What you need to do:
Please report every line in the entries that contains the string "semplificare".

BEGIN Dataset records

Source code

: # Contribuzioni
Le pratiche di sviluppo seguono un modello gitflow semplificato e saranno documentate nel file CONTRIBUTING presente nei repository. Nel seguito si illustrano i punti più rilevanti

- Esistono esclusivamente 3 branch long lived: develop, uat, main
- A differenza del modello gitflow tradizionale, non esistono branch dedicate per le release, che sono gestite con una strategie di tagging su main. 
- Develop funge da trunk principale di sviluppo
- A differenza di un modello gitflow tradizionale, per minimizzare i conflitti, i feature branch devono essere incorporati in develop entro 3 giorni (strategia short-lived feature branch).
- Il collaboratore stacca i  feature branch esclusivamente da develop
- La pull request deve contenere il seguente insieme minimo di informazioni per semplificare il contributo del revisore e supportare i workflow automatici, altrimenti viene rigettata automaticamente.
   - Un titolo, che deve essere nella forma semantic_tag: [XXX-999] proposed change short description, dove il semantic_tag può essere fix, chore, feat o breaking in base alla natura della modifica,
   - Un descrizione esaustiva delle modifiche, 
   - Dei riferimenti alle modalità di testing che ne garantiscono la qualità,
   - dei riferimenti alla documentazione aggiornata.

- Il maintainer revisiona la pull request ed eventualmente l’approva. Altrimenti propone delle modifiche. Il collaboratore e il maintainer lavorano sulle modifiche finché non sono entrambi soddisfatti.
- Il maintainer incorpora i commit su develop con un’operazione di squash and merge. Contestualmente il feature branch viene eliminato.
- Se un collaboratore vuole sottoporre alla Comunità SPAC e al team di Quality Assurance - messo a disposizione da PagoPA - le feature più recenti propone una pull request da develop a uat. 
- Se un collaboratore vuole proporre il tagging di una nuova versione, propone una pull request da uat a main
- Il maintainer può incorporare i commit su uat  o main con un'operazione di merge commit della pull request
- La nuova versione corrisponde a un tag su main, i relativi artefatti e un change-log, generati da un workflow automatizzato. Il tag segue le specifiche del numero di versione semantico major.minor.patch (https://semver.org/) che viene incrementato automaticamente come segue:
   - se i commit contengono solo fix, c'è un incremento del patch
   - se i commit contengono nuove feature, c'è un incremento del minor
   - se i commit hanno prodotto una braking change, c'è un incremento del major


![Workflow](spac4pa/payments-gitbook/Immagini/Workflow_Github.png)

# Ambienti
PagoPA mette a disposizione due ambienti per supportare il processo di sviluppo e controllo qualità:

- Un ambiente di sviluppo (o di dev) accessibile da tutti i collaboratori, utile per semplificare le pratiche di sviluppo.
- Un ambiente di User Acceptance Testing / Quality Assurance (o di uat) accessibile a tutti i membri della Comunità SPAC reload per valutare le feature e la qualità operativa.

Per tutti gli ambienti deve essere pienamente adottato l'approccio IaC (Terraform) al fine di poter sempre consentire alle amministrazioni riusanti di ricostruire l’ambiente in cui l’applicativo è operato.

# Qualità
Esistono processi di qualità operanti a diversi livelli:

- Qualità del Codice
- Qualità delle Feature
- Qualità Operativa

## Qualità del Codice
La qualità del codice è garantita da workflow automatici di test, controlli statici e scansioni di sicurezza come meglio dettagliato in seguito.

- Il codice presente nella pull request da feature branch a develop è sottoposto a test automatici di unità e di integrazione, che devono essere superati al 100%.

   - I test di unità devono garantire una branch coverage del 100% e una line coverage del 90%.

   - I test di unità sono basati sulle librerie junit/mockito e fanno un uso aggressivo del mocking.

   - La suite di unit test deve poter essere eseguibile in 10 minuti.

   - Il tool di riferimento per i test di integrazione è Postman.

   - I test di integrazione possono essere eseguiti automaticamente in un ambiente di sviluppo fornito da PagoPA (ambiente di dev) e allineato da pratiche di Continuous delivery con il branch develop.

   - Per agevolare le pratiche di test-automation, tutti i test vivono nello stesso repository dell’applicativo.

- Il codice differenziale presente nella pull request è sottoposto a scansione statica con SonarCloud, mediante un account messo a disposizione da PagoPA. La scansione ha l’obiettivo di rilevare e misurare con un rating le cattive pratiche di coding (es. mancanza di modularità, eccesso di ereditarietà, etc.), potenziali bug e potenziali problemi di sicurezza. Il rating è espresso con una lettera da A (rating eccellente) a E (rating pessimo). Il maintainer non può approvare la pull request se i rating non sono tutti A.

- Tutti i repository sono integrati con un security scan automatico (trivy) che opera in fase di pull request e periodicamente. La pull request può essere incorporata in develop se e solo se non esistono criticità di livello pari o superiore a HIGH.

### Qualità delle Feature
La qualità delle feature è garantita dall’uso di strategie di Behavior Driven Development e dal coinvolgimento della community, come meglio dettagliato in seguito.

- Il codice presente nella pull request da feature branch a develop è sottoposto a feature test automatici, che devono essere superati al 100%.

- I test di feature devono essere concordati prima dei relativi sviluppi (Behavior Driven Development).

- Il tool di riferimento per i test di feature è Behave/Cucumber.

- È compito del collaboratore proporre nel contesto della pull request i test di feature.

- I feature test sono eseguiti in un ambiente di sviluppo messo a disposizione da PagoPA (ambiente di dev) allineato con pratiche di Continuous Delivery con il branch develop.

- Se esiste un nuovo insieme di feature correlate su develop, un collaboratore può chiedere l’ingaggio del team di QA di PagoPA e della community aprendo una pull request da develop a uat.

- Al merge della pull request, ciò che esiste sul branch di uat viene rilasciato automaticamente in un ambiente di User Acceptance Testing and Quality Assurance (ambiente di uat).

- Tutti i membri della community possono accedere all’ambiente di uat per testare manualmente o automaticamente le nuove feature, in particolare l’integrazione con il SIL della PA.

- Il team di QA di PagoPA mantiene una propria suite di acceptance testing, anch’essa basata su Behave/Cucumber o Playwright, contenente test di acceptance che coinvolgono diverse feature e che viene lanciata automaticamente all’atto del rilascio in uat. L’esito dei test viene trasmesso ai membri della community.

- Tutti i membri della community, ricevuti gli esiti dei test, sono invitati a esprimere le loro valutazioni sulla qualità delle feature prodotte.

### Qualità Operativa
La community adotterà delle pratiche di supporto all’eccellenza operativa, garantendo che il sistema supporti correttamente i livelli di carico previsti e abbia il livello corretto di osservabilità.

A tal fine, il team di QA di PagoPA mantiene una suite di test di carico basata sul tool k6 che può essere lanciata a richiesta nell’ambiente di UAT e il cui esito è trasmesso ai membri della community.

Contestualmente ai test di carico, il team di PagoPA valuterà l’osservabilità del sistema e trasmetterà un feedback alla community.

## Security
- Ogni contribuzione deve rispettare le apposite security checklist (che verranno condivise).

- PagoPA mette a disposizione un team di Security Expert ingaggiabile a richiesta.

END Dataset records

Task answer:
- La pull request deve contenere il seguente insieme minimo di informazioni per semplificare il contributo del revisore e supportare i workflow automatici, altrimenti viene rigettata automaticamente.
- Un ambiente di sviluppo (o di dev) accessibile da tutti i collaboratori, utile per semplificare le pratiche di sviluppo.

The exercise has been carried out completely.